I have orchestrated LLM workloads in more than one language. Python gets you to demo fast. Go gets you to sleep — or at least to on-call with fewer surprises.
That is not ideology. It is fifteen years of distributed systems scar tissue talking.
The concurrency advantage
Agent orchestration is not one request. It is dozens of concurrent flows — tool calls, retrieval hops, validation steps, retries with independent timeout budgets — all competing for resources while a human waits on the other end.
Go’s goroutine model makes that concurrency legible. You can reason about fan-out, backpressure, and cancellation without fighting the runtime. Interpreted stacks can approximate this. In production, approximation is where the interesting outages live.

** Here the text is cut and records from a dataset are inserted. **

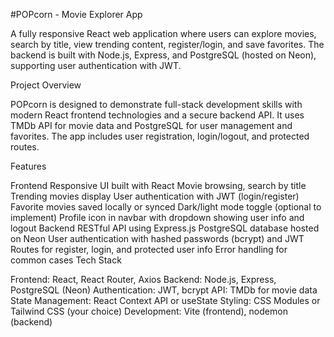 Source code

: 
#POPcorn - Movie Explorer App

A fully responsive React web application where users can explore movies, search by title, view trending content, register/login, and save favorites. The backend is built with Node.js, Express, and PostgreSQL (hosted on Neon), supporting user authentication with JWT.

Project Overview

POPcorn is designed to demonstrate full-stack development skills with modern React frontend technologies and a secure backend API. It uses TMDb API for movie data and PostgreSQL for user management and favorites. The app includes user registration, login/logout, and protected routes.

Features

Frontend
Responsive UI built with React
Movie browsing, search by title
Trending movies display
User authentication with JWT (login/register)
Favorite movies saved locally or synced
Dark/light mode toggle (optional to implement)
Profile icon in navbar with dropdown showing user info and logout
Backend
RESTful API using Express.js
PostgreSQL database hosted on Neon
User authentication with hashed passwords (bcrypt) and JWT
Routes for register, login, and protected user info
Error handling for common cases
Tech Stack

Frontend: React, React Router, Axios
Backend: Node.js, Express, PostgreSQL (Neon)
Authentication: JWT, bcrypt
API: TMDb for movie data
State Management: React Context API or useState
Styling: CSS Modules or Tailwind CSS (your choice)
Development: Vite (frontend), nodemon (backend)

When I design orchestration layers, I want predictable memory behavior more than I want syntactic sugar. Go delivers that trade honestly.
Single binary deployment
There is a particular joy in shipping one binary to Kubernetes and moving on. No virtual environment archaeology. No “works on my laptop” dependency graphs. No 2 a.m. puzzle about which package version the container forgot.

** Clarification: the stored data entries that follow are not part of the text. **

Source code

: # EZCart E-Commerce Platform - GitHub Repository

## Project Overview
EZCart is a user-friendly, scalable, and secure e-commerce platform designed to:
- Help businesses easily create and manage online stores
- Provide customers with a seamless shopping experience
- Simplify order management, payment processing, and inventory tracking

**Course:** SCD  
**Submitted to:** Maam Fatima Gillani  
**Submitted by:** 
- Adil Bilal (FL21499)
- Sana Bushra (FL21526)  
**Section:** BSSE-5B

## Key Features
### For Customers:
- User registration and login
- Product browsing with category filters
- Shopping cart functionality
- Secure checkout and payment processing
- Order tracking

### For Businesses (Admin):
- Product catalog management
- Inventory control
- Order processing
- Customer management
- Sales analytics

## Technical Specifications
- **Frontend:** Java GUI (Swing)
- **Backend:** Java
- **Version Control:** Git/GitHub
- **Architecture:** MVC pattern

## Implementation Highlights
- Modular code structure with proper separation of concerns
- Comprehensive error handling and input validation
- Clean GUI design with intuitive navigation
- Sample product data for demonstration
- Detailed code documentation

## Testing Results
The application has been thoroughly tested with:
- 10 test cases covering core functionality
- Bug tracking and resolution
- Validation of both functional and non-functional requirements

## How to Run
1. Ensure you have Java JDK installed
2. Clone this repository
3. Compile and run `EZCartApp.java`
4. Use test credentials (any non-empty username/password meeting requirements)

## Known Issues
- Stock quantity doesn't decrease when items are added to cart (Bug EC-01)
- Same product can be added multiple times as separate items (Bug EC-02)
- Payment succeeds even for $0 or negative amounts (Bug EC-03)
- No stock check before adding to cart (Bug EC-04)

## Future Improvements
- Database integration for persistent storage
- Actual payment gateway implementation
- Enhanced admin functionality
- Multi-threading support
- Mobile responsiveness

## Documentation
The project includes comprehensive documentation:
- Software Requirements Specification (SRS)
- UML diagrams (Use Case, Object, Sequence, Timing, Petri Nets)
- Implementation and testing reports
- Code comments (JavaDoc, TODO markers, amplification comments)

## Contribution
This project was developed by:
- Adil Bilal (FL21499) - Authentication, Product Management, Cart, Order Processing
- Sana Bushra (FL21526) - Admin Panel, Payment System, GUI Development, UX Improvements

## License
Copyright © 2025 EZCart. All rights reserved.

In regulated environments, reproducibility is not a nice-to-have. It is how you explain to compliance exactly what ran. A compiled artifact with pinned dependencies is a story people can audit.
Operations as design, not aftermath
LLM orchestration needs the same bones as payment APIs: structured logging, tracing, circuit breakers, idempotent side effects where possible, dead-letter paths when retries exhaust themselves.

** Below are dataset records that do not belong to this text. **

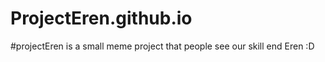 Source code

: # ProjectEren.github.io

#projectEren is a small meme project that people see our skill end Eren :D
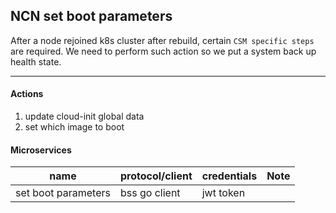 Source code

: ## NCN set boot parameters

After a node rejoined k8s cluster after rebuild, certain `CSM specific steps` are required. We need to perform such action so we put a system back up health state.

---

#### Actions

1. update cloud-init global data
1. set which image to boot

#### Microservices

| name                | protocol/client | credentials | Note |
| ------------------- | --------------- | ----------- | ---- |
| set boot parameters | bss go client   | jwt token   |      |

Go culture — for all its minimalism — treats these as normal engineering. Not libraries you bolt on after the demo wins applause. First-class concerns.
The question I ask teams
If your orchestration layer fails at peak traffic, can you predict what degrades gracefully and what catches fire?
If the answer is unclear, you do not have a language problem. You have a discipline problem — and Go happens to be very good at enforcing discipline without ceremony.
I am not claiming Go is magic. I am claiming production LLM systems deserve the same seriousness we gave Kafka pipelines a decade ago. In my stack, that seriousness still compiles to a single binary.